Dataset entries
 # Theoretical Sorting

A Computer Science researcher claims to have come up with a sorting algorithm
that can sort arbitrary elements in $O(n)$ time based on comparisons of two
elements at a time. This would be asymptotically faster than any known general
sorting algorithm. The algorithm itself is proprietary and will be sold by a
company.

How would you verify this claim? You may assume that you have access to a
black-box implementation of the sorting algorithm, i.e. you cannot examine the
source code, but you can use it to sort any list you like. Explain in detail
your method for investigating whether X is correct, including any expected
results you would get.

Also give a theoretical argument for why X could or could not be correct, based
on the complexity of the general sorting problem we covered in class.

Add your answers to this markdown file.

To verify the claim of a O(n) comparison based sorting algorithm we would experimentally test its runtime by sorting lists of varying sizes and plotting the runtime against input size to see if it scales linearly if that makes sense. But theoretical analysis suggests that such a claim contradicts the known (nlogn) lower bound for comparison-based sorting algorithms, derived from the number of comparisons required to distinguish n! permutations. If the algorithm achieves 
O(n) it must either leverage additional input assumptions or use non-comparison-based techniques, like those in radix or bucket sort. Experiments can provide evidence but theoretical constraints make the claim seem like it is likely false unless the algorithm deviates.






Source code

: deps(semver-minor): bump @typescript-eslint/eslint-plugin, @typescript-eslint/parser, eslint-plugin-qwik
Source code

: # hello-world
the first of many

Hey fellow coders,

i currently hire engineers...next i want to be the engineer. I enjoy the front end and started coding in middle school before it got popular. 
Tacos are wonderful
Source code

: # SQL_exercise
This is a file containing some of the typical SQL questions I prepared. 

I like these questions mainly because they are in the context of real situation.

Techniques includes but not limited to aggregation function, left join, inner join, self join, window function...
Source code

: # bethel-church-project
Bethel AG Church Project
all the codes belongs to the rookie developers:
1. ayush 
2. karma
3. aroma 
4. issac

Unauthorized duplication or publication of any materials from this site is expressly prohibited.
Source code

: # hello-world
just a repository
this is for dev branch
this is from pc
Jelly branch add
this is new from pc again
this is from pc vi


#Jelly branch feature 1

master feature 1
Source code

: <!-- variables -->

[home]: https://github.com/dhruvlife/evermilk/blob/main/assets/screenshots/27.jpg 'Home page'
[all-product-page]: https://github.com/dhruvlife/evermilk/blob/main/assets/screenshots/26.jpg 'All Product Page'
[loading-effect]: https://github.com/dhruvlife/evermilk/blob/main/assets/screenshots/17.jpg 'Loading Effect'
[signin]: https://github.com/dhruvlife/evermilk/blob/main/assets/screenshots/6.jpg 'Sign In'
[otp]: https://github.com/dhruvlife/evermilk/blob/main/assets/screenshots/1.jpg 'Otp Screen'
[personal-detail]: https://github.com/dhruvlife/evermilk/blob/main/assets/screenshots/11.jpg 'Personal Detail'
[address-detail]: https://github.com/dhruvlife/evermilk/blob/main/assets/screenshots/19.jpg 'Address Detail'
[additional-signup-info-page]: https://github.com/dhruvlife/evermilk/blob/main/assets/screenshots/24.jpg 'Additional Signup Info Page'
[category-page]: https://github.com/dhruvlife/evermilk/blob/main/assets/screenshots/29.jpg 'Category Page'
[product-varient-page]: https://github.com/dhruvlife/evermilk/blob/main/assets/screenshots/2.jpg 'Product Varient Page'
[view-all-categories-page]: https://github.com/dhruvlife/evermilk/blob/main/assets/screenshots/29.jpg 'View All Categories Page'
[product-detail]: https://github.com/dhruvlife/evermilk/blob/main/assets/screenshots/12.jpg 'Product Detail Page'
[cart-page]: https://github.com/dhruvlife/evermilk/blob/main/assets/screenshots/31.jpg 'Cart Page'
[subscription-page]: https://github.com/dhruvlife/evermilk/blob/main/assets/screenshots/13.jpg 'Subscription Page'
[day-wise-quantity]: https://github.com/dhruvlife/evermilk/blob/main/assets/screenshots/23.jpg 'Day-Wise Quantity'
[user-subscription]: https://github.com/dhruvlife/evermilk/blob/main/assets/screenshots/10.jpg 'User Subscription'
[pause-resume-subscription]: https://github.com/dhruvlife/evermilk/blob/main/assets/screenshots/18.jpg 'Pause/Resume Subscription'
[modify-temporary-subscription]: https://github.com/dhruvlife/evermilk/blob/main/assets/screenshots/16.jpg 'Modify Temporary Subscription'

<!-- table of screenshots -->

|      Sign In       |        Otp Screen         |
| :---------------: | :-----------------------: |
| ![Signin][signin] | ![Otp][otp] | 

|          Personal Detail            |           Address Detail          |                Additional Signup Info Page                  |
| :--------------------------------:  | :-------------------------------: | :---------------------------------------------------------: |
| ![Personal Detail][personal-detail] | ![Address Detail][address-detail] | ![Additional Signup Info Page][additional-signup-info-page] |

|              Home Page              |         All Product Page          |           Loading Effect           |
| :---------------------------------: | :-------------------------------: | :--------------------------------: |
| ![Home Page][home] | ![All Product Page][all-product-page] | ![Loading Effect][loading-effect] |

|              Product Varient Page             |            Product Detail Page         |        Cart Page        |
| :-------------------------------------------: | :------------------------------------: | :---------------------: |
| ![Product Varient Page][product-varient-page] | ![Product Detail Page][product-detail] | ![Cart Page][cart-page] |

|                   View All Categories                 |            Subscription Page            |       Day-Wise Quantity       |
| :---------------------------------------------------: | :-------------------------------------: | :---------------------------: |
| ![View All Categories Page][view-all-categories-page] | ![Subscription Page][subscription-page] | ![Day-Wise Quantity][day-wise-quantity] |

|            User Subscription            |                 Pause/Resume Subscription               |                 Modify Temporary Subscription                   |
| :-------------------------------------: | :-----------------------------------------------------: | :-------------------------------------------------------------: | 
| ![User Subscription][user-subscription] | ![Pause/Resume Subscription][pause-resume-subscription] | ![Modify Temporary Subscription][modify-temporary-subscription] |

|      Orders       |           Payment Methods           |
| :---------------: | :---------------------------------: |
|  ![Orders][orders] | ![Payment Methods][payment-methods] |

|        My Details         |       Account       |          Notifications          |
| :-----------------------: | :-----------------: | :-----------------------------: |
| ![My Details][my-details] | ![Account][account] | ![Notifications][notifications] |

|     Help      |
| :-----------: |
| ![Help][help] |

What you have to do: Once more, write all of the records exactly as given.

Task solution:
 # Theoretical Sorting

A Computer Science researcher claims to have come up with a sorting algorithm
that can sort arbitrary elements in $O(n)$ time based on comparisons of two
elements at a time. This would be asymptotically faster than any known general
sorting algorithm. The algorithm itself is proprietary and will be sold by a
company.

How would you verify this claim? You may assume that you have access to a
black-box implementation of the sorting algorithm, i.e. you cannot examine the
source code, but you can use it to sort any list you like. Explain in detail
your method for investigating whether X is correct, including any expected
results you would get.

Also give a theoretical argument for why X could or could not be correct, based
on the complexity of the general sorting problem we covered in class.

Add your answers to this markdown file.

To verify the claim of a O(n) comparison based sorting algorithm we would experimentally test its runtime by sorting lists of varying sizes and plotting the runtime against input size to see if it scales linearly if that makes sense. But theoretical analysis suggests that such a claim contradicts the known (nlogn) lower bound for comparison-based sorting algorithms, derived from the number of comparisons required to distinguish n! permutations. If the algorithm achieves 
O(n) it must either leverage additional input assumptions or use non-comparison-based techniques, like those in radix or bucket sort. Experiments can provide evidence but theoretical constraints make the claim seem like it is likely false unless the algorithm deviates.






Source code

: deps(semver-minor): bump @typescript-eslint/eslint-plugin, @typescript-eslint/parser, eslint-plugin-qwik
Source code

: # hello-world
the first of many

Hey fellow coders,

i currently hire engineers...next i want to be the engineer. I enjoy the front end and started coding in middle school before it got popular. 
Tacos are wonderful
Source code

: # SQL_exercise
This is a file containing some of the typical SQL questions I prepared. 

I like these questions mainly because they are in the context of real situation.

Techniques includes but not limited to aggregation function, left join, inner join, self join, window function...
Source code

: # bethel-church-project
Bethel AG Church Project
all the codes belongs to the rookie developers:
1. ayush 
2. karma
3. aroma 
4. issac

Unauthorized duplication or publication of any materials from this site is expressly prohibited.
Source code

: # hello-world
just a repository
this is for dev branch
this is from pc
Jelly branch add
this is new from pc again
this is from pc vi


#Jelly branch feature 1

master feature 1
Source code

: <!-- variables -->

[home]: https://github.com/dhruvlife/evermilk/blob/main/assets/screenshots/27.jpg 'Home page'
[all-product-page]: https://github.com/dhruvlife/evermilk/blob/main/assets/screenshots/26.jpg 'All Product Page'
[loading-effect]: https://github.com/dhruvlife/evermilk/blob/main/assets/screenshots/17.jpg 'Loading Effect'
[signin]: https://github.com/dhruvlife/evermilk/blob/main/assets/screenshots/6.jpg 'Sign In'
[otp]: https://github.com/dhruvlife/evermilk/blob/main/assets/screenshots/1.jpg 'Otp Screen'
[personal-detail]: https://github.com/dhruvlife/evermilk/blob/main/assets/screenshots/11.jpg 'Personal Detail'
[address-detail]: https://github.com/dhruvlife/evermilk/blob/main/assets/screenshots/19.jpg 'Address Detail'
[additional-signup-info-page]: https://github.com/dhruvlife/evermilk/blob/main/assets/screenshots/24.jpg 'Additional Signup Info Page'
[category-page]: https://github.com/dhruvlife/evermilk/blob/main/assets/screenshots/29.jpg 'Category Page'
[product-varient-page]: https://github.com/dhruvlife/evermilk/blob/main/assets/screenshots/2.jpg 'Product Varient Page'
[view-all-categories-page]: https://github.com/dhruvlife/evermilk/blob/main/assets/screenshots/29.jpg 'View All Categories Page'
[product-detail]: https://github.com/dhruvlife/evermilk/blob/main/assets/screenshots/12.jpg 'Product Detail Page'
[cart-page]: https://github.com/dhruvlife/evermilk/blob/main/assets/screenshots/31.jpg 'Cart Page'
[subscription-page]: https://github.com/dhruvlife/evermilk/blob/main/assets/screenshots/13.jpg 'Subscription Page'
[day-wise-quantity]: https://github.com/dhruvlife/evermilk/blob/main/assets/screenshots/23.jpg 'Day-Wise Quantity'
[user-subscription]: https://github.com/dhruvlife/evermilk/blob/main/assets/screenshots/10.jpg 'User Subscription'
[pause-resume-subscription]: https://github.com/dhruvlife/evermilk/blob/main/assets/screenshots/18.jpg 'Pause/Resume Subscription'
[modify-temporary-subscription]: https://github.com/dhruvlife/evermilk/blob/main/assets/screenshots/16.jpg 'Modify Temporary Subscription'

<!-- table of screenshots -->

|      Sign In       |        Otp Screen         |
| :---------------: | :-----------------------: |
| ![Signin][signin] | ![Otp][otp] | 

|          Personal Detail            |           Address Detail          |                Additional Signup Info Page                  |
| :--------------------------------:  | :-------------------------------: | :---------------------------------------------------------: |
| ![Personal Detail][personal-detail] | ![Address Detail][address-detail] | ![Additional Signup Info Page][additional-signup-info-page] |

|              Home Page              |         All Product Page          |           Loading Effect           |
| :---------------------------------: | :-------------------------------: | :--------------------------------: |
| ![Home Page][home] | ![All Product Page][all-product-page] | ![Loading Effect][loading-effect] |

|              Product Varient Page             |            Product Detail Page         |        Cart Page        |
| :-------------------------------------------: | :------------------------------------: | :---------------------: |
| ![Product Varient Page][product-varient-page] | ![Product Detail Page][product-detail] | ![Cart Page][cart-page] |

|                   View All Categories                 |            Subscription Page            |       Day-Wise Quantity       |
| :---------------------------------------------------: | :-------------------------------------: | :---------------------------: |
| ![View All Categories Page][view-all-categories-page] | ![Subscription Page][subscription-page] | ![Day-Wise Quantity][day-wise-quantity] |

|            User Subscription            |                 Pause/Resume Subscription               |                 Modify Temporary Subscription                   |
| :-------------------------------------: | :-----------------------------------------------------: | :-------------------------------------------------------------: | 
| ![User Subscription][user-subscription] | ![Pause/Resume Subscription][pause-resume-subscription] | ![Modify Temporary Subscription][modify-temporary-subscription] |

|      Orders       |           Payment Methods           |
| :---------------: | :---------------------------------: |
|  ![Orders][orders] | ![Payment Methods][payment-methods] |

|        My Details         |       Account       |          Notifications          |
| :-----------------------: | :-----------------: | :-----------------------------: |
| ![My Details][my-details] | ![Account][account] | ![Notifications][notifications] |

|     Help      |
| :-----------: |
| ![Help][help] |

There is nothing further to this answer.